A carrier’s troubled federal safety record can strengthen an injury claim, but it rarely wins one by itself. A poor rating or a history of violations can point toward a company that tolerated unsafe practices, yet Georgia law still requires connecting that pattern to the specific crash that caused harm.

What the federal safety data reflects

The Federal Motor Carrier Safety Administration assigns safety ratings and tracks compliance through roadside inspections and investigations. A “conditional” or “unsatisfactory” rating, or repeated violations in categories like vehicle maintenance, driver fitness, or hours-of-service compliance, signals that a carrier has fallen short of federal standards over time. This information can illuminate how a company operated and whether it had notice that its practices created danger.
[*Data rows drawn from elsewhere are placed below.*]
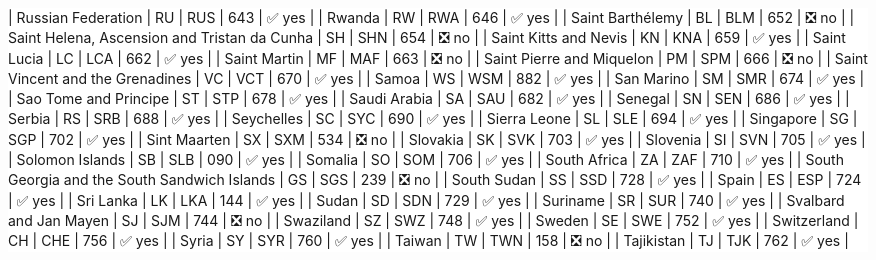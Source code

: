 | Russian Federation	| RU	| RUS	| 643	| ✅ yes	|
| Rwanda	| RW	| RWA	| 646	| ✅ yes	|
| Saint Barthélemy	| BL	| BLM	| 652	| ❎ no	|
| Saint Helena, Ascension and Tristan da Cunha	| SH	| SHN	| 654	| ❎ no	|
| Saint Kitts and Nevis	| KN	| KNA	| 659	| ✅ yes	|
| Saint Lucia	| LC	| LCA	| 662	| ✅ yes	|
| Saint Martin	| MF	| MAF	| 663	| ❎ no	|
| Saint Pierre and Miquelon	| PM	| SPM	| 666	| ❎ no	|
| Saint Vincent and the Grenadines	| VC	| VCT	| 670	| ✅ yes	|
| Samoa	| WS	| WSM	| 882	| ✅ yes	|
| San Marino	| SM	| SMR	| 674	| ✅ yes	|
| Sao Tome and Principe	| ST	| STP	| 678	| ✅ yes	|
| Saudi Arabia	| SA	| SAU	| 682	| ✅ yes	|
| Senegal	| SN	| SEN	| 686	| ✅ yes	|
| Serbia	| RS	| SRB	| 688	| ✅ yes	|
| Seychelles	| SC	| SYC	| 690	| ✅ yes	|
| Sierra Leone	| SL	| SLE	| 694	| ✅ yes	|
| Singapore	| SG	| SGP	| 702	| ✅ yes	|
| Sint Maarten	| SX	| SXM	| 534	| ❎ no	|
| Slovakia	| SK	| SVK	| 703	| ✅ yes	|
| Slovenia	| SI	| SVN	| 705	| ✅ yes	|
| Solomon Islands	| SB	| SLB	| 090	| ✅ yes	|
| Somalia	| SO	| SOM	| 706	| ✅ yes	|
| South Africa	| ZA	| ZAF	| 710	| ✅ yes	|
| South Georgia and the South Sandwich Islands	| GS	| SGS	| 239	| ❎ no	|
| South Sudan	| SS	| SSD	| 728	| ✅ yes	|
| Spain	| ES	| ESP	| 724	| ✅ yes	|
| Sri Lanka	| LK	| LKA	| 144	| ✅ yes	|
| Sudan	| SD	| SDN	| 729	| ✅ yes	|
| Suriname	| SR	| SUR	| 740	| ✅ yes	|
| Svalbard and Jan Mayen	| SJ	| SJM	| 744	| ❎ no	|
| Swaziland	| SZ	| SWZ	| 748	| ✅ yes	|
| Sweden	| SE	| SWE	| 752	| ✅ yes	|
| Switzerland	| CH	| CHE	| 756	| ✅ yes	|
| Syria	| SY	| SYR	| 760	| ✅ yes	|
| Taiwan	| TW	| TWN	| 158	| ❎ no	|
| Tajikistan	| TJ	| TJK	| 762	| ✅ yes	|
For an injured person, that context can support claims aimed at the company itself, such as negligent hiring, negligent supervision, or negligent maintenance, by showing the carrier knew or should have known about recurring problems.

A bad rating is background, not automatic proof. Georgia negligence law asks whether the carrier’s conduct caused this crash. A maintenance-violation history matters most when the wreck involved a maintenance failure; an hours-of-service pattern matters most when fatigue is at issue. Courts also scrutinize whether prior-violation evidence is relevant and not unfairly prejudicial, so a general “bad company” narrative untethered to the crash facts may be excluded.

The practical task is to tie the documented pattern to the actual cause:

  • A maintenance-category history alongside a brake or tire failure in the crash.
  • An hours-of-service record alongside evidence the driver was fatigued.
  • A driver-fitness history alongside an unqualified or poorly trained driver.

How it fits Georgia fault rules

If the safety record helps prove the carrier breached its duty, O.C.G.A. § 51-12-33 then controls how the percentages are split, trimming the injured person’s recovery by their own portion and cutting it off altogether at the 50% mark. A strong safety-record showing can increase the percentage a jury assigns to the carrier when it lines up with the mechanism of the crash.

The bottom line

A motor carrier’s poor FMCSA safety rating can support a Georgia injury case by revealing a pattern of disregard relevant to negligent-hiring, supervision, or maintenance claims. Its weight depends on tying that history to the actual cause of the crash, since a poor rating alone does not establish that this wreck was the carrier’s fault.


This article is for general educational and informational purposes only and is not legal advice. It does not create an attorney-client relationship, and Georgia law may change. For advice about a specific situation, consult a licensed Georgia personal injury attorney.